Bydgoszczanie kapitalne rozpoczęli sobotnie spotkanie. W pierwszej kwarcie zdobyli aż 34 punkty. I w tym momencie wydawało się, że pójdą za ciosem i spokojnie dowiozą zasłużone zwycięstwo. Nic z tych rzeczy. MKS bardzo pomagali sędziowie. W drugiej kwarcie szybko kolejne przewinienia łapali wysocy zawodnicy "Asty". - Moim zdaniem jeden z tych panów z gwizdkiem wypaczył wynik tego pojedynku - grzmiał trener gospodarzy Jarosław Zawadka.
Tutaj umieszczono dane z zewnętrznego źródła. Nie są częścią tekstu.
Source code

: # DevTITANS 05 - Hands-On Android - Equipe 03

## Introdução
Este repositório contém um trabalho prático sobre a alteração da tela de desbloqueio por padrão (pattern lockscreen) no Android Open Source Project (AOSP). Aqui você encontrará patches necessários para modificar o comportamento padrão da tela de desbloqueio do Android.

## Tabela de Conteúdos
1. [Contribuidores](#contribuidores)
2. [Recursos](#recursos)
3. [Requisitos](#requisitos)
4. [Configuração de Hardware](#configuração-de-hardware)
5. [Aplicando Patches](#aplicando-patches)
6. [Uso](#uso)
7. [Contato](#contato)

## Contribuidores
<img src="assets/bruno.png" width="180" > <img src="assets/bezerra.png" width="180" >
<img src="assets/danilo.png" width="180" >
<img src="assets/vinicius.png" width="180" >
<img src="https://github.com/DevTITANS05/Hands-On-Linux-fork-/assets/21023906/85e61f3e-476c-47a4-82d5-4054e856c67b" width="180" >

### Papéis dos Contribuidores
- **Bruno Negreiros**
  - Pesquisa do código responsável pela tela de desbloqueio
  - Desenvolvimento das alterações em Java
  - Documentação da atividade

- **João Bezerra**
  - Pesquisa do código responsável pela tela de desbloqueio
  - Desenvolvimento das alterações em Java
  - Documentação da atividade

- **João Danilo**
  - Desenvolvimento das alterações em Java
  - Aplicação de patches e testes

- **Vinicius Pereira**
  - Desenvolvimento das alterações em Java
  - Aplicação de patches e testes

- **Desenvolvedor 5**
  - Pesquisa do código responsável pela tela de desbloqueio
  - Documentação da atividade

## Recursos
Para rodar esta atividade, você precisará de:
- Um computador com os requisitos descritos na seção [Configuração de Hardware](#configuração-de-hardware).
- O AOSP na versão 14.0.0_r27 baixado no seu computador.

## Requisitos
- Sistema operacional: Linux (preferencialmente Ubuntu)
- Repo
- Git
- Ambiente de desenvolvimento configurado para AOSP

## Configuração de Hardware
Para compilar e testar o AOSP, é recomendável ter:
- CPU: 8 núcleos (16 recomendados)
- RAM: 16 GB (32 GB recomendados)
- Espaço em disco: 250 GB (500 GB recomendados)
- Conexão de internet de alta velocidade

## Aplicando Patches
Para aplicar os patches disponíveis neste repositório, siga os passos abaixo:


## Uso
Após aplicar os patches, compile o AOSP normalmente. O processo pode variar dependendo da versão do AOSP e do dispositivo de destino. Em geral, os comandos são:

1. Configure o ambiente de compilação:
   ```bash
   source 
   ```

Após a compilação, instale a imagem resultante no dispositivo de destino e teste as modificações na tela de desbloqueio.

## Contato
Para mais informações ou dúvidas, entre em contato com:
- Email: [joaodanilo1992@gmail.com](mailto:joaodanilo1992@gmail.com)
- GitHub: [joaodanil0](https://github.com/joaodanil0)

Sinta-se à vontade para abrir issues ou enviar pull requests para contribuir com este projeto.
Na dodatek sędziowie w newralgicznych momentach odgwizdali na bydgoszczanach dwa przewinienia techniczne. Najpierw od razu dwa faule w pierwszej połowie zarobił właściwie za nic Szymon Milczyński (34:22), po czym MKS zdobył pięć punktów z rzędu. W drugiej połowie popularnego "dacha" dostała ławka miejscowych. To było na początku czwartej kwarty. Wówczas po dwóch darmowych rzutach wolnych Grzegorza Małeckiego mieliśmy remis 68:68.
- Było parę powodów naszej porażki. Przede wszystkim dwa przewinienia techniczne, głupie straty w szybkim ataku, kiedy zamiast grać dłużej oddajemy rzuty z nieprzygotowanych pozycji oraz przegrana deska na własnej tablicy. Po swoich zbiórkach MKS ponawiał akcje i dzięki temu może się cieszyć ze zwycięstwa - dodał Zawadka.
Od stanu 68:68 do wyniku 75:76 mieliśmy wyrównaną, ale rwaną walkę punkt za punkt. Częste gwizdki sędziów skutecznie wybijały z rytmu oba zespoły. Lepiej w tej scenerii czuli się goście. MKS grał lepiej poukładaną koszykówkę, a także skutecznie wykorzystywał swoją siłę pod koszem. Ponadto zawodnicy Astorii w decydującym momentach nie trafiali rzutów wolnych (18/31), co przesądziło o końcowym sukcesie MKS.
Astoria Bydgoszcz - MKS Dąbrowa Górnicza 79:89 (34:19, 17:24, 15:23, 13:23)
Astoria: Bierwagen 23, Kowalewski 13, Szyttenholm 12, Robak 11, Lewandowski 6, Barszczyk 5, Małgorzaciak 4, Laydych 3, Milczyński 2.
MKS: Małecki 21, Dziemba 15, Zmarlak 13, Wróbel 11, Piechowicz 7, Szymański 7, Maj 6, Wieczorek 5, Zieliński 4.